By Yoginder Sikand, New Age Islam
You don’t need to have carefully studied Friedrich Engels’ classic ‘The Origin of the Family, Private Property and the State’ to understand how the patriarchal family and the system of family-based inheritance is at the root of economic inequality globally and is geared to perpetuate it—which is what much of the book, hailed as essential reading for senior social science students, is essentially about. The rich pass on their property to their children and the poor their poverty and that’s how poverty and economic inequality are reproduced one generation after the next.
Most societies lay down elaborate rules for the inheritance of property, and in almost all cases these are designed in such a way as to ensure that property continues to be passed down within the narrow family circle. I don’t know many folks who’ve actually agonized about how unfair this really is and about how it continues to reinforce intolerable economic inequality. Most of us seem to accept this system as ‘natural’ and ‘good’. Many folks not only wish to pass on their property to their children upon their deaths (they won’t dream of anyone else getting even a penny of it!) but actually spend almost all their adult lives slogging to earn and save up for their progeny. A woman I know has more than enough money for the proverbial seven generations after her to live comfortably but yet continues to work 18 hours a day because, she says, she needs to plan for a ‘proper’ and ‘happy’ marriage of her daughter (who’s hardly eight now) one day!
Now, that’s a ridiculous waste of a life, if you ask me! The irony of it all is that this woman is herself into her second marriage and is already sick to the teeth with it and pining for a third, hoping in this way to meet the ‘ideal husband’ of her dreams! She simply refuses to understand when I tell her that by torturing herself slogging it out in order to earn and pass on a fortune to her daughter when she dies she isn’t doing the girl any good at all. The girl’s already miserably spoilt with all the comfort she’s got used to—just the other day the little thing was bragging to me about how she’s going to inherit crores from her mother soon!
Not everyone’s as bizarre, of course, and there are, I suppose, more than just a few people who think differently. It was by chance that I bumped into Prakash the other day, and you won’t believe what a joy it was. We got chatting, and in a short while he shared with me some intimate secrets, as if we were long-lost friends. His father, he said, had died some years ago. He had left no will, although he was an enormously rich man. The day after his death civil war broke out in his home, with Prakash’s mother and siblings, who had till then seemed a fairly united bunch, each claiming the father’s property. Prakash wisely kept himself out, refusing to get involved.
‘It was disgusting. You should have seen them bark at each other! The man’s ashes had gone scarcely cold and these people had already turned into enemies,’ Prakash continued. ‘From that day onwards, that family ceased to exist. I am the only one who talks to every one of them, but they refuse to have anything to do with each other.’
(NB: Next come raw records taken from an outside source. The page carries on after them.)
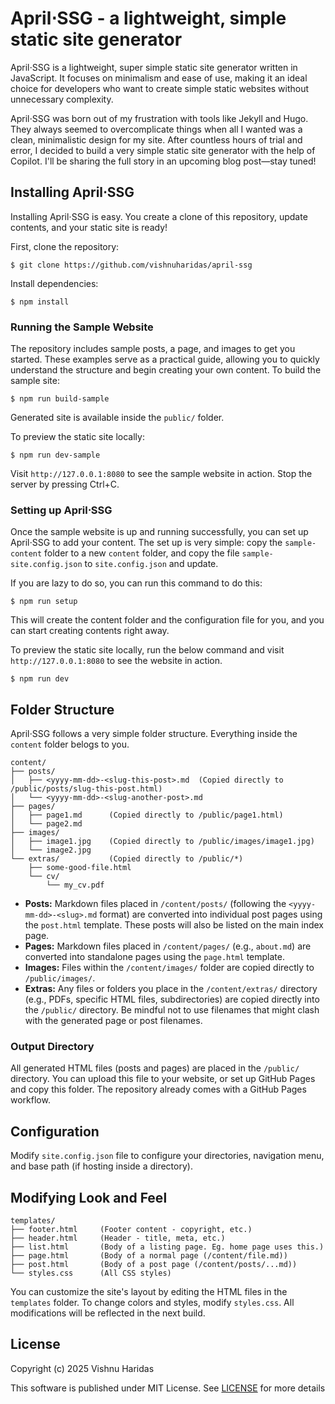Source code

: # April⋅SSG - a lightweight, simple static site generator

April⋅SSG is a lightweight, super simple static site generator written in JavaScript. It focuses on minimalism and ease of use, making it an ideal choice for developers who want to create simple static websites without unnecessary complexity.

April⋅SSG was born out of my frustration with tools like Jekyll and Hugo. They always seemed to overcomplicate things when all I wanted was a clean, minimalistic design for my site. After countless hours of trial and error, I decided to build a very simple static site generator with the help of Copilot. I'll be sharing the full story in an upcoming blog post—stay tuned!

## Installing April⋅SSG

Installing April⋅SSG is easy. You create a clone of this repository, update contents, and your static site is ready!

First, clone the repository:

```shell
$ git clone https://github.com/vishnuharidas/april-ssg
```

Install dependencies:

```shell
$ npm install
```

### Running the Sample Website

The repository includes sample posts, a page, and images to get you started. These examples serve as a practical guide, allowing you to quickly understand the structure and begin creating your own content. To build the sample site:

```shell
$ npm run build-sample
```

Generated site is available inside the `public/` folder.

To preview the static site locally:

```shell
$ npm run dev-sample
```

Visit `http://127.0.0.1:8080` to see the sample website in action. Stop the server by pressing Ctrl+C.

### Setting up April⋅SSG

Once the sample website is up and running successfully, you can set up April⋅SSG to add your content. The set up is very simple: copy the `sample-content` folder to a new `content` folder, and copy the file `sample-site.config.json` to `site.config.json` and update.

If you are lazy to do so, you can run this command to do this:

```shell
$ npm run setup
```

This will create the content folder and the configuration file for you, and you can start creating contents right away.

To preview the static site locally, run the below command and visit `http://127.0.0.1:8080` to see the website in action.

```shell
$ npm run dev
```

## Folder Structure

April⋅SSG follows a very simple folder structure. Everything inside the `content` folder belogs to you.

```
content/
├── posts/
│   ├── <yyyy-mm-dd>-<slug-this-post>.md  (Copied directly to /public/posts/slug-this-post.html)
│   └── <yyyy-mm-dd>-<slug-another-post>.md
├── pages/
│   ├── page1.md      (Copied directly to /public/page1.html)
│   └── page2.md
├── images/
│   ├── image1.jpg    (Copied directly to /public/images/image1.jpg)
│   └── image2.jpg
└── extras/           (Copied directly to /public/*)
    ├── some-good-file.html
    └── cv/
        └── my_cv.pdf
```

  *   **Posts:** Markdown files placed in `/content/posts/` (following the `<yyyy-mm-dd>-<slug>.md` format) are converted into individual post pages using the `post.html` template. These posts will also be listed on the main index page.
  *   **Pages:** Markdown files placed in `/content/pages/` (e.g., `about.md`) are converted into standalone pages using the `page.html` template.
  *   **Images:** Files within the `/content/images/` folder are copied directly to `/public/images/`.
  *   **Extras:** Any files or folders you place in the `/content/extras/` directory (e.g., PDFs, specific HTML files, subdirectories) are copied directly into the `/public/` directory. Be mindful not to use filenames that might clash with the generated page or post filenames.
  
### Output Directory
All generated HTML files (posts and pages) are placed in the `/public/` directory. You can upload this file to your website, or set up GitHub Pages and copy this folder. The repository already comes with a GitHub Pages workflow.

## Configuration

Modify `site.config.json` file to configure your directories, navigation menu, and base path (if hosting inside a directory).

## Modifying Look and Feel

```
templates/
├── footer.html     (Footer content - copyright, etc.)
├── header.html     (Header - title, meta, etc.)
├── list.html       (Body of a listing page. Eg. home page uses this.)
├── page.html       (Body of a normal page (/content/file.md))
├── post.html       (Body of a post page (/content/posts/...md))
└── styles.css      (All CSS styles)
```

You can customize the site's layout by editing the HTML files in the `templates` folder. To change colors and styles, modify `styles.css`. All modifications will be reflected in the next build.

## License

Copyright (c) 2025 Vishnu Haridas

This software is published under MIT License. See [LICENSE](LICENSE.txt) for more details
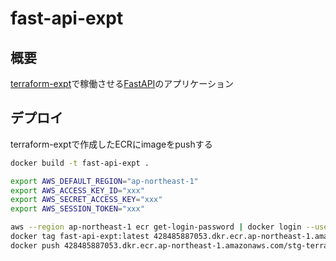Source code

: # fast-api-expt

## 概要
[terraform-expt](https://github.com/uekiGityuto/terraform-expt)で稼働させる[FastAPI](https://fastapi.tiangolo.com/ja/)のアプリケーション

## デプロイ
terraform-exptで作成したECRにimageをpushする

```sh
docker build -t fast-api-expt .

export AWS_DEFAULT_REGION="ap-northeast-1"
export AWS_ACCESS_KEY_ID="xxx"
export AWS_SECRET_ACCESS_KEY="xxx"
export AWS_SESSION_TOKEN="xxx"

aws --region ap-northeast-1 ecr get-login-password | docker login --username AWS --password-stdin 428485887053.dkr.ecr.ap-northeast-1.amazonaws.com
docker tag fast-api-expt:latest 428485887053.dkr.ecr.ap-northeast-1.amazonaws.com/stg-terraform-expt:latest
docker push 428485887053.dkr.ecr.ap-northeast-1.amazonaws.com/stg-terraform-expt:latest
```
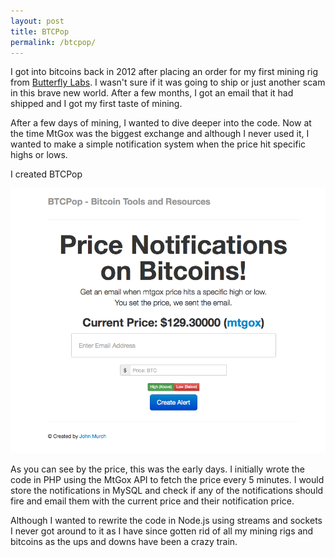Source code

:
 ```yaml
---
layout: post
title: BTCPop
permalink: /btcpop/
---
```


I got into bitcoins back in 2012 after placing an order for my first mining rig from [Butterfly Labs](http://butterflylabs.com/). I wasn't sure if it was going to ship or just another scam in this brave new world. After a few months, I got an email that it had shipped and I got my first taste of mining. 

After a few days of mining, I wanted to dive deeper into the code. Now at the time MtGox was the biggest exchange and although I never used it, I wanted to make a simple notification system when the price hit specific highs or lows. 

I created BTCPop

![BTCPop - Bitcoin Notifiction](/img/btcpop.png "BTCPop")

As you can see by the price, this was the early days. I initially wrote the code in PHP using the MtGox API to fetch the price every 5 minutes. I would store the notifications in MySQL and check if any of the notifications should fire and email them with the current price and their notification price.

Although I wanted to rewrite the code in Node.js using streams and sockets I never got around to it as I have since gotten rid of all my mining rigs and bitcoins as the ups and downs have been a crazy train.

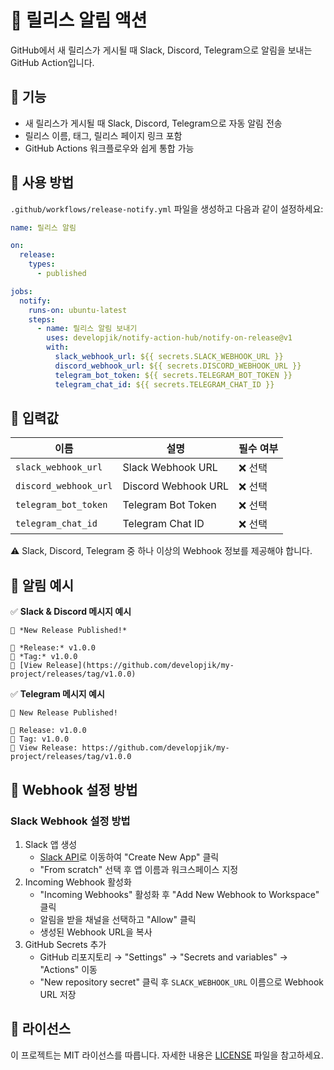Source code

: # 🚀 릴리스 알림 액션

GitHub에서 새 릴리스가 게시될 때 Slack, Discord, Telegram으로 알림을 보내는 GitHub Action입니다.

## 🔧 기능

- 새 릴리스가 게시될 때 Slack, Discord, Telegram으로 자동 알림 전송
- 릴리스 이름, 태그, 릴리스 페이지 링크 포함
- GitHub Actions 워크플로우와 쉽게 통합 가능

## 🚀 사용 방법

`.github/workflows/release-notify.yml` 파일을 생성하고 다음과 같이 설정하세요:

```yaml
name: 릴리스 알림

on:
  release:
    types:
      - published

jobs:
  notify:
    runs-on: ubuntu-latest
    steps:
      - name: 릴리스 알림 보내기
        uses: developjik/notify-action-hub/notify-on-release@v1
        with:
          slack_webhook_url: ${{ secrets.SLACK_WEBHOOK_URL }}
          discord_webhook_url: ${{ secrets.DISCORD_WEBHOOK_URL }}
          telegram_bot_token: ${{ secrets.TELEGRAM_BOT_TOKEN }}
          telegram_chat_id: ${{ secrets.TELEGRAM_CHAT_ID }}
```

## 🔧 입력값

| 이름                  | 설명                | 필수 여부 |
| --------------------- | ------------------- | --------- |
| `slack_webhook_url`   | Slack Webhook URL   | ❌ 선택   |
| `discord_webhook_url` | Discord Webhook URL | ❌ 선택   |
| `telegram_bot_token`  | Telegram Bot Token  | ❌ 선택   |
| `telegram_chat_id`    | Telegram Chat ID    | ❌ 선택   |

⚠️ Slack, Discord, Telegram 중 하나 이상의 Webhook 정보를 제공해야 합니다.

## 📩 알림 예시

✅ **Slack & Discord 메시지 예시**

```
🚀 *New Release Published!*

🔹 *Release:* v1.0.0
🔹 *Tag:* v1.0.0
🔹 [View Release](https://github.com/developjik/my-project/releases/tag/v1.0.0)
```

✅ **Telegram 메시지 예시**

```
🚀 New Release Published!

🔹 Release: v1.0.0
🔹 Tag: v1.0.0
🔹 View Release: https://github.com/developjik/my-project/releases/tag/v1.0.0
```

## 🔧 Webhook 설정 방법

### Slack Webhook 설정 방법

1. Slack 앱 생성
   - [Slack API](https://api.slack.com/)로 이동하여 "Create New App" 클릭
   - "From scratch" 선택 후 앱 이름과 워크스페이스 지정
2. Incoming Webhook 활성화
   - "Incoming Webhooks" 활성화 후 "Add New Webhook to Workspace" 클릭
   - 알림을 받을 채널을 선택하고 "Allow" 클릭
   - 생성된 Webhook URL을 복사
3. GitHub Secrets 추가
   - GitHub 리포지토리 → "Settings" → "Secrets and variables" → "Actions" 이동
   - "New repository secret" 클릭 후 `SLACK_WEBHOOK_URL` 이름으로 Webhook URL 저장

## 📜 라이선스

이 프로젝트는 MIT 라이선스를 따릅니다. 자세한 내용은 [LICENSE](LICENSE) 파일을 참고하세요.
A month after his father’s death Prakash made up his mind that he would make sure that the same bitter fracas would not broke out over his property when he died. Although he was then just 40, he decided that it was time for him to make his will and not to commit the mistake that his father had. ‘My father never thought death would strike him, even though he was 78 when he died. That’s probably why he didn’t think it necessary to make a will. Silly of him, you may well say. But I know I could die just about any time, and so just a few days after my family fiasco I decided to make my will,’ he explained.
Prakash has a family of his own: a wife and two children. In making his will, he did something that few people would ever do: he made it a point not to include his wife and children in it. None of them would inherit anything of what he owned. ‘My wife’s educated and working. She can easily manage on her own. She doesn’t need my money, and she’s not with me because of economic dependence. That’s why I decided I didn’t need to include her in my will,’ he went on. ‘As for my children, I’ll give them my love and concern and a good education. That will be their inheritance and it should suffice for them to learn to make a life of their own. If I pass on my property to them, it will handicap, rather than help, them because then they won’t be forced to exert themselves. Instead, they’ll learn to take things for granted. And as for my other relatives, they don’t deserve a paisa of my wealth. They’re filthy rich, so why should I make them richer? In any case, they don’t care at all for me.’
But what, then, had he decided to do with all his property, I asked him. Who was going to inherit all of it after he died?
You can’t imagine how surprisingly delighted I was when Prakash answered that he had bequeathed every bit of what he owned to the four men and women who had worked in his house for years as ‘domestic helps’.
‘They are poor folks but full of love. Honestly, I’ve received much more love and concern from them than from my parents and siblings, and so they deserve all my money. By giving it all to them, my last deed on earth can be a blessed one: helping the poor,’ Prakash went on as I listened tongue-tied, amazed and suitably humbled.